I would assume that both Dynon as well as GRT would use a very similar, if not identical formula to what we use at MGL.
You do not give ALL of the required input values so I can't punch this into the formula to see what pops out.
You need:
a) Ground speed from GPS
b) TAS (you have given that).
c) Heading from compass (you have given that)
d) Ground track from GPS.
I have copied the complete formula text below for those that want to play a bit.

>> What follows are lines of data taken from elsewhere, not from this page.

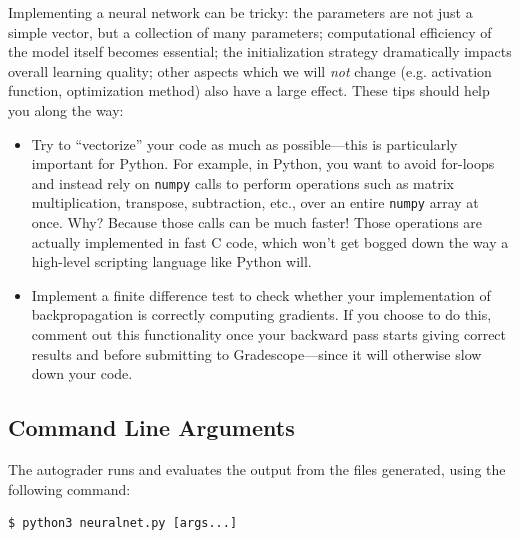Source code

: \documentclass[11pt,addpoints,answers]{exam}
\begin{document}
Implementing a neural network can be tricky: the parameters are not just a simple vector, but a collection of many parameters; computational efficiency of the model itself becomes essential; the initialization strategy dramatically impacts overall learning quality;  other aspects which we will \emph{not} change (e.g. activation function, optimization method) also have a large effect. These tips should help you along the way:

\begin{itemize}
\item Try to ``vectorize'' your code as much as possible---this is particularly important for Python. For example, in Python, you want to avoid for-loops and instead rely on \lstinline{numpy} calls to perform operations such as matrix multiplication, transpose, subtraction, etc., over an entire \lstinline{numpy} array at once. Why? Because those calls can be much faster! Those operations are actually implemented in fast C code, which won't get bogged down the way a high-level scripting language like Python will.
\item Implement a finite difference test to check whether your implementation of backpropagation is correctly computing gradients. If you choose to do this, comment out this functionality once your backward pass starts giving correct results and before submitting to Gradescope---since it will otherwise slow down your code.
\end{itemize}

\subsection{Command Line Arguments}
\label{sec:args}
The autograder runs and evaluates the output from the files generated, using the following command:

\begin{lstlisting}[language=Shell]
$ python3 neuralnet.py [args...]
\end{lstlisting}
\end{document}
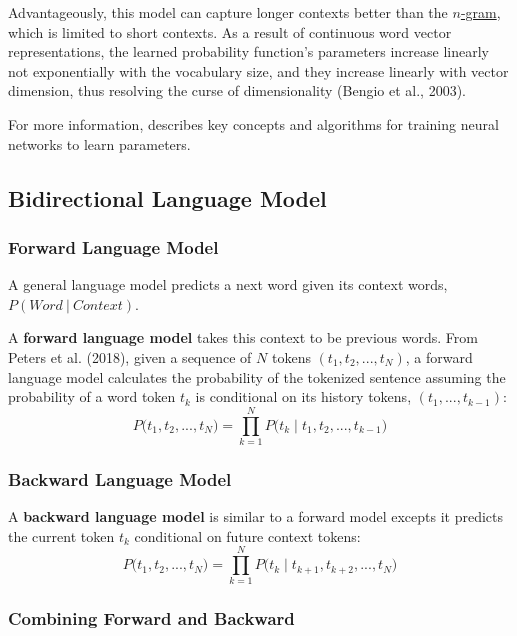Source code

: Advantageously, this model can capture longer contexts better than the \hyperref[sec:NGramLM]{$n$-gram}, which is limited to short contexts. As a result of continuous word vector representations, the learned probability function's parameters increase linearly not exponentially with the vocabulary size, and they increase linearly with vector dimension, thus resolving the curse of dimensionality (Bengio et al., 2003).  

For more information,  describes key concepts and algorithms for training neural networks to learn parameters. 


\subsection{Bidirectional Language Model} \label{sec:BidirectionalLM}

\subsubsection{Forward Language Model} \label{sec:ForwardLM}

A general language model predicts a next word given its context words, $P(\textit{Word} \: | \: \textit{Context})$. 

A \textbf{forward language model} takes this context to be previous words. From Peters et al. (2018), given a sequence of $N$ tokens $(t_1, t_2, ..., t_N)$, a forward language model calculates the probability of the tokenized sentence assuming the probability of a word token $t_k$ is conditional on its history tokens, $(t_1, ..., t_{k-1})$:
$$
P \Big(t_1, t_2, ..., t_N \Big) = \prod_{k=1}^N P \Big(t_k \; | \; t_1, t_2, ..., t_{k-1} \Big)
$$

\subsubsection{Backward Language Model} \label{sec:BackwardLM}

A \textbf{backward language model} is similar to a forward model excepts it predicts the current token $t_k$ conditional on future context tokens:
$$
P \Big(t_1, t_2, ..., t_N \Big) = \prod_{k=1}^N P \Big(t_k \; | \; t_{k+1}, t_{k+2}, ..., t_N \Big)
$$

\subsubsection{Combining Forward and Backward}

There is nothing difficult about this but it does require accurate inputs to give meaningful outputs. Errors tend to relate to TAS and heading as GPS tends to be quite accurate.
Magnetic heading relates to the direction your aircraft is pointing. This means the difference your aircraft is pointing vs ground track (corrected for variation of course) is your aircraft's crab angle.
Crab angle is important here. It also means that if you fly wing low (ball not in the center) the formula will not work right as the crab angle is not measured right. We also can't use this in a turn. Straight and level, ball in the middle.
If there is any sort of crab angle - wind is coming from the side. Difference between ground speed and TAS would indicate if wind is from behind or on the nose. If you have both differences, you can work out the wind triangle and thus the apparent wind speed.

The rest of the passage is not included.